━━━ Entries shown ━━━

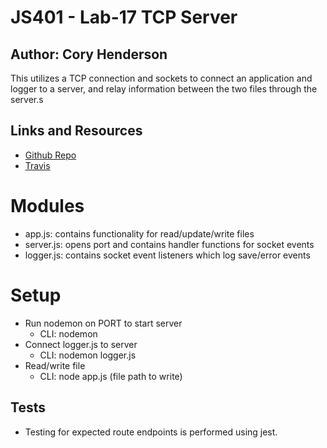 # JS401 - Lab-17 TCP Server
## Author: Cory Henderson
This utilizes a TCP connection and sockets to connect an application and logger to a server, and relay information between the two files through the server.s

## Links and Resources
- [Github Repo](https://github.com/401-advanced-javascript-1/lab-13-bearerAuth/tree/submission)
- [Travis](https://www.travis-ci.com/401-advanced-javascript-1/lab-13-bearerAuth)

# Modules
- app.js: contains functionality for read/update/write files
- server.js: opens port and contains handler functions for socket events
- logger.js: contains socket event listeners which log save/error events

# Setup
- Run nodemon on PORT to start server
    - CLI: nodemon
- Connect logger.js to server
    - CLI: nodemon logger.js
- Read/write file
    - CLI: node app.js (file path to write)

## Tests
- Testing for expected route endpoints is performed using jest.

━━━

Your reply should be the lines from the one that contains "- Read/write file" through the end of the listing above, repeated exactly.

- Read/write file
    - CLI: node app.js (file path to write)

## Tests
- Testing for expected route endpoints is performed using jest.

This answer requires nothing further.